The U.S. benchmark S&P 500 and tech-heavy Nasdaq Composite rallied to record closing highs on Wednesday as investors were encouraged by corporate earnings and hopeful of progress in U.S.-Iran negotiations.
The Nasdaq notched a record finish for the first time since October 29 and briefly touched an intraday record high with boosts from software stocks and the broader technology sector, just 13 trading days after confirming that it was in a correction due to worries about the Middle East war.
Equities have found strong support this week from investor hopes that Washington and Tehran could return to the negotiating table with a view to ending the war, which has caused widespread disruption in global oil markets, reignited inflation concerns and muddied the interest-rate outlook.

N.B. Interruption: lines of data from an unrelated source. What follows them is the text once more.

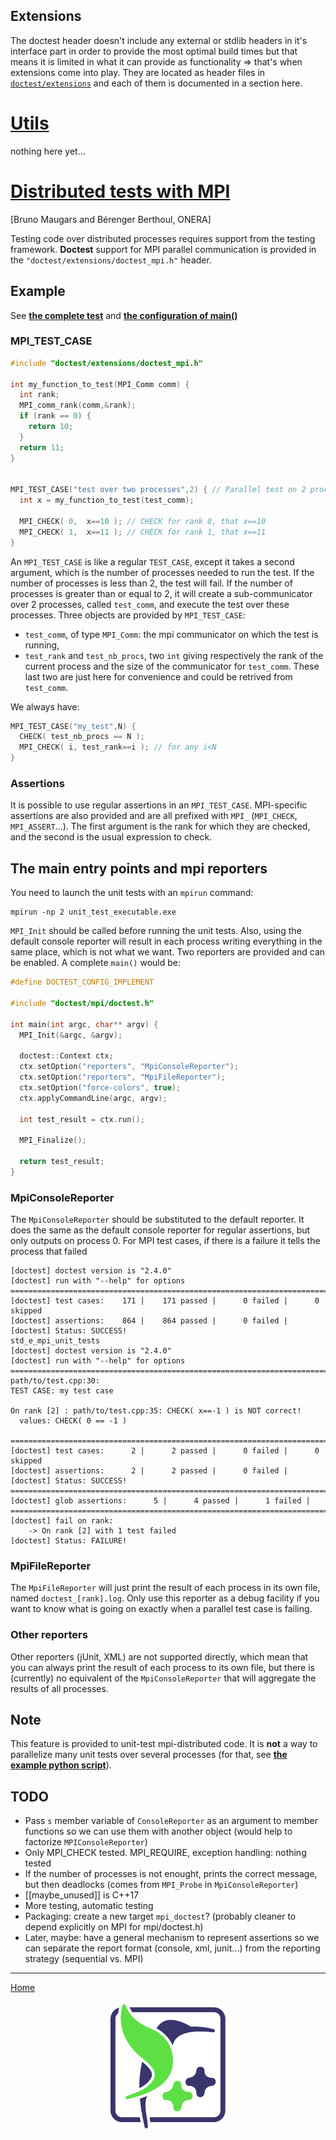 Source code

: ## Extensions

The doctest header doesn't include any external or stdlib headers in it's interface part in order to provide the most optimal build times but that means it is limited in what it can provide as functionality => that's when extensions come into play. They are located as header files in [`doctest/extensions`](../../doctest/extensions) and each of them is documented in a section here.

# [Utils](../../doctest/extensions/doctest_util.h)

nothing here yet...

# [Distributed tests with MPI](../../doctest/extensions/doctest_mpi.h)

[Bruno Maugars and Bérenger Berthoul, ONERA]

Testing code over distributed processes requires support from the testing framework. **Doctest** support for MPI parallel communication is provided in the ```"doctest/extensions/doctest_mpi.h"``` header.

## Example

See [**the complete test**](../../examples/mpi/mpi.cpp) and [**the configuration of main()**](../../examples/mpi/main.cpp)

### MPI_TEST_CASE

```c++
#include "doctest/extensions/doctest_mpi.h"

int my_function_to_test(MPI_Comm comm) {
  int rank;
  MPI_comm_rank(comm,&rank);
  if (rank == 0) {
    return 10;
  }
  return 11;
}


MPI_TEST_CASE("test over two processes",2) { // Parallel test on 2 processes
  int x = my_function_to_test(test_comm);
  
  MPI_CHECK( 0,  x==10 ); // CHECK for rank 0, that x==10
  MPI_CHECK( 1,  x==11 ); // CHECK for rank 1, that x==11
}
```

An ```MPI_TEST_CASE``` is like a regular ```TEST_CASE```, except it takes a second argument, which is the number of processes needed to run the test.  If the number of processes is less than 2, the test will fail. If the number of processes is greater than or equal to 2, it will create a sub-communicator over 2 processes, called ```test_comm```, and execute the test over these processes. Three objects are provided by ```MPI_TEST_CASE```: 
 * ```test_comm```, of type ```MPI_Comm```: the mpi communicator on which the test is running,
 * ```test_rank``` and ```test_nb_procs```, two ```int``` giving respectively the rank of the current process and the size of the communicator for ```test_comm```. These last two are just here for convenience and could be retrived from ```test_comm```.
 
We always have:

```c++
MPI_TEST_CASE("my_test",N) {
  CHECK( test_nb_procs == N );
  MPI_CHECK( i, test_rank==i ); // for any i<N
}
```

### Assertions
It is possible to use regular assertions in an ```MPI_TEST_CASE```. MPI-specific assertions are also provided and are all prefixed with ```MPI_``` (```MPI_CHECK```, ```MPI_ASSERT```...). The first argument is the rank for which they are checked, and the second is the usual expression to check.

## The main entry points and mpi reporters

You need to launch the unit tests with an ```mpirun``` command:
```
mpirun -np 2 unit_test_executable.exe
```

```MPI_Init``` should be called before running the unit tests. Also, using the default console reporter will result in each process writing everything in the same place, which is not what we want. Two reporters are provided and can be enabled. A complete ```main()``` would be:


```c++
#define DOCTEST_CONFIG_IMPLEMENT

#include "doctest/mpi/doctest.h"

int main(int argc, char** argv) {
  MPI_Init(&argc, &argv);

  doctest::Context ctx;
  ctx.setOption("reporters", "MpiConsoleReporter");
  ctx.setOption("reporters", "MpiFileReporter");
  ctx.setOption("force-colors", true);
  ctx.applyCommandLine(argc, argv);

  int test_result = ctx.run();

  MPI_Finalize();

  return test_result;
}
```

### MpiConsoleReporter

The ```MpiConsoleReporter``` should be substituted to the default reporter. It does the same as the default console reporter for regular assertions, but only outputs on process 0. For MPI test cases, if there is a failure it tells the process that failed

```
[doctest] doctest version is "2.4.0"
[doctest] run with "--help" for options
===============================================================================
[doctest] test cases:    171 |    171 passed |      0 failed |      0 skipped
[doctest] assertions:    864 |    864 passed |      0 failed |
[doctest] Status: SUCCESS!
std_e_mpi_unit_tests
[doctest] doctest version is "2.4.0"
[doctest] run with "--help" for options
===============================================================================
path/to/test.cpp:30:
TEST CASE: my test case 

On rank [2] : path/to/test.cpp:35: CHECK( x==-1 ) is NOT correct!
  values: CHECK( 0 == -1 )

===============================================================================
[doctest] test cases:      2 |      2 passed |      0 failed |      0 skipped
[doctest] assertions:      2 |      2 passed |      0 failed |
[doctest] Status: SUCCESS!
===============================================================================
[doctest] glob assertions:      5 |      4 passed |      1 failed |
===============================================================================
[doctest] fail on rank:     
    -> On rank [2] with 1 test failed
[doctest] Status: FAILURE!
```

### MpiFileReporter
The ```MpiFileReporter``` will just print the result of each process in its own file, named ```doctest_[rank].log```. Only use this reporter as a debug facility if you want to know what is going on exactly when a parallel test case is failing.

### Other reporters
Other reporters (jUnit, XML) are not supported directly, which mean that you can always print the result of each process to its own file, but there is (currently) no equivalent of the ```MpiConsoleReporter``` that will aggregate the results of all processes.


## Note

This feature is provided to unit-test mpi-distributed code. It is **not** a way to parallelize many unit tests over several processes (for that, see [**the example python script**](../../examples/range_based_execution.py)).

## TODO

 * Pass ```s``` member variable of ```ConsoleReporter``` as an argument to member functions so we can use them with another object (would help to factorize ```MPIConsoleReporter```)
 * Only MPI_CHECK tested. MPI_REQUIRE, exception handling: nothing tested
 * If the number of processes is not enought, prints the correct message, but then deadlocks (comes from ```MPI_Probe``` in ```MpiConsoleReporter```)
 * [[maybe_unused]] is C++17
 * More testing, automatic testing
 * Packaging: create a new target ```mpi_doctest```? (probably cleaner to depend explicitly on MPI for mpi/doctest.h)
 * Later, maybe: have a general mechanism to represent assertions so we can separate the report format (console, xml, junit...) from the reporting strategy (sequential vs. MPI)

---------------

[Home](readme.md#reference)

<p align="center"><img src="../../scripts/data/logo/icon_2.svg"></p>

White House Press Secretary Karoline Leavitt told reporters on Wednesday that discussions about a second round of talks with Iran were ongoing and productive but said reports that the U.S. requested a ceasefire in the Iran war were wrong.
Meanwhile, the U.S. Treasury Department said it was targeting Iran’s oil transportation infrastructure with sanctions on more than two dozen individuals, companies and vessels.

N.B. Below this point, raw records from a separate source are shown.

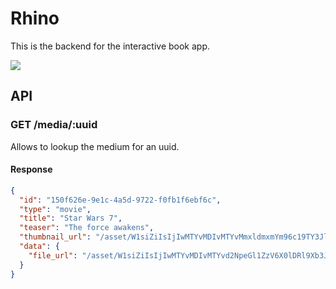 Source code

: # Rhino

This is the backend for the interactive book app.

![](http://memeblender.com/wp-content/uploads/2014/04/funny-memes-real-unicorns-have-curves.jpg)


## API

### GET /media/:uuid

Allows to lookup the medium for an uuid.

#### Response

```json
{
  "id": "150f626e-9e1c-4a5d-9722-f0fb1f6ebf6c",
  "type": "movie",
  "title": "Star Wars 7",
  "teaser": "The force awakens",
  "thumbnail_url": "/asset/W1siZiIsIjIwMTYvMDIvMTYvMmxldmxmYm96c19TY3JlZW5zaG90XzIwMTZfMDJfMTZfMTMuMzcuMjgucG5nIl1d?sha=aa7182acf9168d76",
  "data": {
    "file_url": "/asset/W1siZiIsIjIwMTYvMDIvMTYvd2NpeGl1ZzV6X0lDRl9Xb3JzaGlwX1RhZ191bmRfTmFjaHQubXA0Il1d?sha=3852198f753ca9e8"
  }
}
```
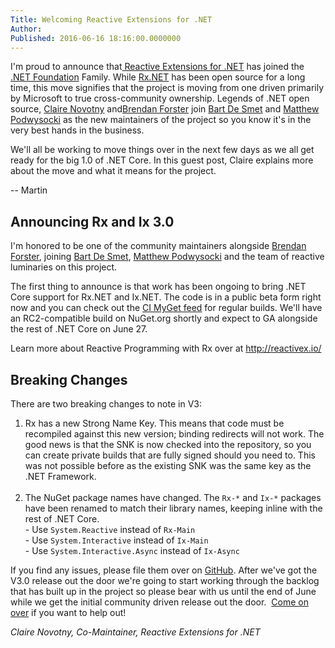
 ```yaml
---
Title: Welcoming Reactive Extensions for .NET
Author: 
Published: 2016-06-16 18:16:00.0000000
---
```

<p>I'm proud to announce that<a href="https://github.com/Reactive-Extensions/Rx.NET"> Reactive Extensions for .NET</a> has joined the <a href="/">.NET Foundation</a>&nbsp;Family. While <a href="https://github.com/Reactive-Extensions/Rx.NET">Rx.NET</a>&nbsp;has been open source for a long time, this move signifies that the project is moving from one driven primarily by Microsoft to true cross-community ownership. Legends of .NET open source, <a href="https://github.com/onovotny">Claire Novotny</a>&nbsp;and<a href="https://github.com/shiftkey">Brendan Forster</a>&nbsp;join <a href="https://github.com/bartdesmet">Bart De Smet</a>&nbsp;and&nbsp;<a href="https://twitter.com/mattpodwysocki">Matthew Podwysocki</a>&nbsp;as the new maintainers of the project so you know it's in the very best&nbsp;hands in the business.</p>

<p>We'll all be working to move things over in the next few days as we all get ready for the big 1.0 of .NET Core. In this guest post, Claire explains more about the move and what it means for the project.&nbsp;</p>

<p>-- Martin</p>

<h2>Announcing Rx and Ix 3.0</h2>

<p>I'm honored to be one of the community maintainers alongside <a href="https://github.com/shiftkey">Brendan Forster</a>, joining <a href="https://github.com/bartdesmet">Bart De Smet</a>,&nbsp;<a href="https://twitter.com/mattpodwysocki">Matthew Podwysocki</a>&nbsp;and the&nbsp;team of reactive luminaries on this project.</p>

<p>The first thing to announce is that work has been ongoing to bring .NET Core support for Rx.NET and Ix.NET. The code is in a public beta form right now and you can check out the <a href="https://myget.org/gallery/rxnet">CI MyGet feed</a>&nbsp;for regular builds. We'll have an RC2-compatible build on NuGet.org shortly and expect to GA alongside the rest of .NET Core on June 27.</p>

<p>Learn more about Reactive Programming with Rx over at <a href="http://reactivex.io/">http://reactivex.io/</a></p>

<h2>Breaking Changes</h2>

<p>There are two breaking changes to note in V3:</p>

<ol>
<li>Rx has a new Strong Name Key. This means that code must be recompiled against this new version; binding redirects will not work. The good news is that the SNK is now checked into the repository, so you can create private builds that are fully signed should you need to. This was not possible before as the existing SNK was the same key as the .NET Framework.<br /><br /></li>
<li>The NuGet package names have changed. The <code>Rx-*</code> and <code>Ix-*</code> packages have been renamed to match their library names, keeping <g class="gr_ gr_42 gr-alert gr_spell gr_run_anim ContextualSpelling" id="42" data-gr-id="42">inline</g> with the rest of .NET Core. <br />- Use <code>System.Reactive</code> instead of <code>Rx-Main</code><br />- Use <code>System.Interactive</code> instead of <code>Ix-Main</code><br />- Use <code>System.Interactive.Async</code> instead of <code>Ix-Async</code></li>
</ol>

<p>If you find any issues, please file them over on <a href="https://github.com/Reactive-Extensions/Rx.NET/issues">GitHub</a>. After we've got the V3.0 release out the door we're going to start working through the backlog that has built up in the project so please bear with us until the end of June while we get the initial community driven release out the door. &nbsp;<a href="https://github.com/Reactive-Extensions/Rx.NET/">Come on over</a> if you want to help out!</p>

<p><em>Claire Novotny, Co-Maintainer, Reactive Extensions for .NET</em></p>
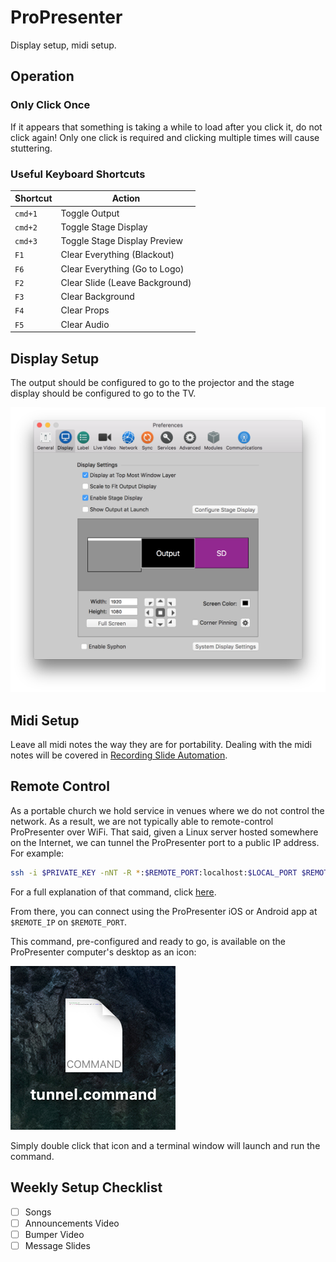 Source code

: # ProPresenter

Display setup, midi setup.

## Operation

### Only Click Once

If it appears that something is taking a while to load after you click it, do not click again! Only one click is required and clicking multiple times will cause stuttering.

### Useful Keyboard Shortcuts

| Shortcut | Action                         |
| -------- | ------------------------------ |
| `cmd+1`  | Toggle Output                  |
| `cmd+2`  | Toggle Stage Display           |
| `cmd+3`  | Toggle Stage Display Preview   |
| `F1`     | Clear Everything (Blackout)    |
| `F6`     | Clear Everything (Go to Logo)  |
| `F2`     | Clear Slide (Leave Background) |
| `F3`     | Clear Background               |
| `F4`     | Clear Props                    |
| `F5`     | Clear Audio                    |


## Display Setup

The output should be configured to go to the projector and the stage display should be configured to go to the TV.

![Display Settings](./images/propresenter/display-settings.png)

## Midi Setup

Leave all midi notes the way they are for portability. Dealing with the midi notes will be covered in [Recording Slide Automation](recording-slide-automation.md).

## Remote Control

As a portable church we hold service in venues where we do not control the network. As a result, we are not typically able to remote-control ProPresenter over WiFi. That said, given a Linux server hosted somewhere on the Internet, we can tunnel the ProPresenter port to a public IP address. For example:

```sh
ssh -i $PRIVATE_KEY -nNT -R *:$REMOTE_PORT:localhost:$LOCAL_PORT $REMOTE_USER@$REMOTE_IP
```

For a full explanation of that command, click [here][explain-ssh].

From there, you can connect using the ProPresenter iOS or Android app at `$REMOTE_IP` on `$REMOTE_PORT`.

This command, pre-configured and ready to go, is available on the ProPresenter computer's desktop as an icon:

![tunnel.command](./images/tunnel.command.png)

Simply double click that icon and a terminal window will launch and run the command.

## Weekly Setup Checklist

* [ ] Songs
* [ ] Announcements Video
* [ ] Bumper Video
* [ ] Message Slides

[explain-ssh]: http://explainshell.com/explain?cmd=ssh+-i+%24PRIVATE_KEY+-nNT+-R+*%3A%24REMOTE_PORT%3Alocalhost%3A%24LOCAL_PORT+%24REMOTE_USER%40%24REMOTE_IP "ssh -i $PRIVATE_KEY -nNT -R *:$REMOTE_PORT:localhost:$LOCAL_PORT $REMOTE_USER@$REMOTE_IP"
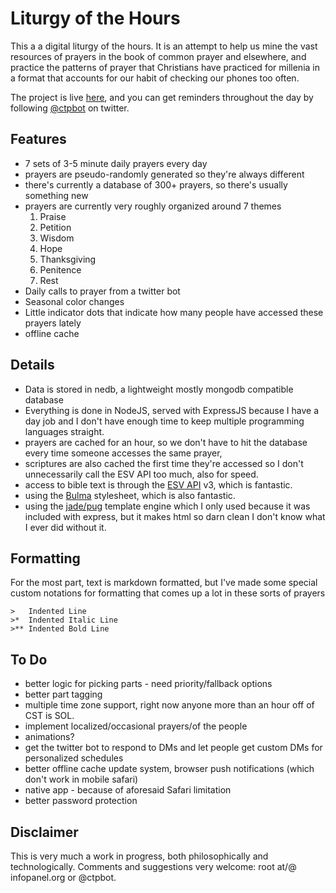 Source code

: # Liturgy of the Hours

This a a digital liturgy of the hours. It is an attempt to help us mine the vast resources of prayers in the book of common prayer and elsewhere, and practice the patterns of prayer that Christians have practiced for millenia in a format that accounts for our habit of checking our phones too often.

The project is live [here](https://dev.infopanel.org), and you can get reminders throughout the day by following [@ctpbot](https://twitter.com/ctpbot) on twitter.

## Features

* 7 sets of 3-5 minute daily prayers every day
* prayers are pseudo-randomly generated so they're always different
* there's currently a database of 300+ prayers, so there's usually something new
* prayers are currently very roughly organized around 7 themes
  1. Praise
  2. Petition
  3. Wisdom
  4. Hope
  5. Thanksgiving
  6. Penitence
  7. Rest
* Daily calls to prayer from a twitter bot
* Seasonal color changes
* Little indicator dots that indicate how many people have accessed these prayers lately
* offline cache

## Details
* Data is stored in nedb, a lightweight mostly mongodb compatible database
* Everything is done in NodeJS, served with ExpressJS because I have a day job and I don't have enough time to keep multiple programming languages straight.
* prayers are cached for an hour, so we don't have to hit the database every time someone accesses the same prayer,
* scriptures are also cached the first time they're accessed so I don't unnecessarily call the ESV API too much, also for speed.
* access to bible text is through the [ESV API](https://api.esv.org/v3/docs/) v3, which is fantastic.
* using the [Bulma](https://bulma.io/) stylesheet, which is also fantastic.
* using the [jade/pug](https://pugjs.org/api/getting-started.html) template engine which I only used because it was included with express, but it makes html so darn clean I don't know what I ever did without it.

## Formatting

For the most part, text is markdown formatted, but I've made some special custom notations for formatting that comes up a lot in these sorts of prayers

```
>   Indented Line
>*  Indented Italic Line
>** Indented Bold Line
```

## To Do
* better logic for picking parts - need priority/fallback options
* better part tagging
* multiple time zone support, right now anyone more than an hour off of CST is SOL.
* implement localized/occasional prayers/of the people
* animations?
* get the twitter bot to respond to DMs and let people get custom DMs for personalized schedules
* better offline cache update system, browser push notifications (which don't work in mobile safari)
* native app - because of aforesaid Safari limitation
* better password protection

## Disclaimer

This is very much a work in progress, both philosophically and technologically. Comments and suggestions very welcome: root at/@ infopanel.org or @ctpbot.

The benchmark S&P 500 index hit its first intraday record since the conflict erupted and notched a record closing high on Wednesday after ending Tuesday’s session just slightly short of the record. At its weakest point in March, the benchmark had closed 9% below its prior record on January 27.
“A lot of people looked at that recent correction simply as a ‘sale,’” said Gabriel Shahin, CEO and founder of Falcon Wealth Planning in Los Angeles. “When you strip away the headlines, there’s nothing fundamentally wrong with our businesses or the broader economy. Investors are looking at the resilience of the S&P and realizing the engine is still humming.”

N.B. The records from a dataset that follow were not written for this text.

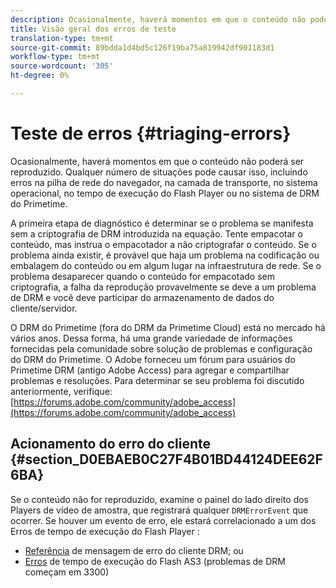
 ```yaml
---
description: Ocasionalmente, haverá momentos em que o conteúdo não poderá ser reproduzido. Qualquer número de situações pode causar isso, incluindo erros na pilha de rede do navegador, na camada de transporte, no sistema operacional, no tempo de execução do Flash Player ou no sistema de DRM do Primetime.
title: Visão geral dos erros de teste
translation-type: tm+mt
source-git-commit: 89bdda1d4bd5c126f19ba75a819942df901183d1
workflow-type: tm+mt
source-wordcount: '305'
ht-degree: 0%

---
```



# Teste de erros {#triaging-errors}

Ocasionalmente, haverá momentos em que o conteúdo não poderá ser reproduzido. Qualquer número de situações pode causar isso, incluindo erros na pilha de rede do navegador, na camada de transporte, no sistema operacional, no tempo de execução do Flash Player ou no sistema de DRM do Primetime.

A primeira etapa de diagnóstico é determinar se o problema se manifesta sem a criptografia de DRM introduzida na equação. Tente empacotar o conteúdo, mas instrua o empacotador a não criptografar o conteúdo. Se o problema ainda existir, é provável que haja um problema na codificação ou embalagem do conteúdo ou em algum lugar na infraestrutura de rede. Se o problema desaparecer quando o conteúdo for empacotado sem criptografia, a falha da reprodução provavelmente se deve a um problema de DRM e você deve participar do armazenamento de dados do cliente/servidor.

O DRM do Primetime (fora do DRM da Primetime Cloud) está no mercado há vários anos. Dessa forma, há uma grande variedade de informações fornecidas pela comunidade sobre solução de problemas e configuração do DRM do Primetime. O Adobe forneceu um fórum para usuários do Primetime DRM (antigo Adobe Access) para agregar e compartilhar problemas e resoluções. Para determinar se seu problema foi discutido anteriormente, verifique: [https://forums.adobe.com/community/adobe_access](https://forums.adobe.com/community/adobe_access)

## Acionamento do erro do cliente {#section_D0EBAEB0C27F4B01BD44124DEE62F6BA}

Se o conteúdo não for reproduzido, examine o painel do lado direito dos Players de vídeo de amostra, que registrará qualquer `DRMErrorEvent` que ocorrer. Se houver um evento de erro, ele estará correlacionado a um dos Erros de tempo de execução do Flash Player :

* [Referência](https://help.adobe.com/en_US/primetime/drm/index.html#reference-DRM_Client_Error_Messages) de mensagem de erro do cliente DRM; ou
* [Erros](https://help.adobe.com/en_US/FlashPlatform/reference/actionscript/3/runtimeErrors.html)  de tempo de execução do Flash AS3 (problemas de DRM começam em 3300)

The Dow Jones Industrial Average fell 72.27 points, or 0.15%, to 48,463.72, the S&P 500 gained 55.57 points, or 0.80%, to 7,022.95 and the Nasdaq Composite gained 376.93 points, or 1.60%, to 24,016.02. The Nasdaq also boasted an 11-session winning streak for the first time since November 2021.
Jeff Schulze, head of economic and market strategy at ClearBridge Investments, said Wednesday’s gains were thanks to optimism about “a good start” to the earnings season combined with hopes for progress toward a U.S.-Iran resolution, which would be “a pretty good development for the energy market and then the U.S. economy.”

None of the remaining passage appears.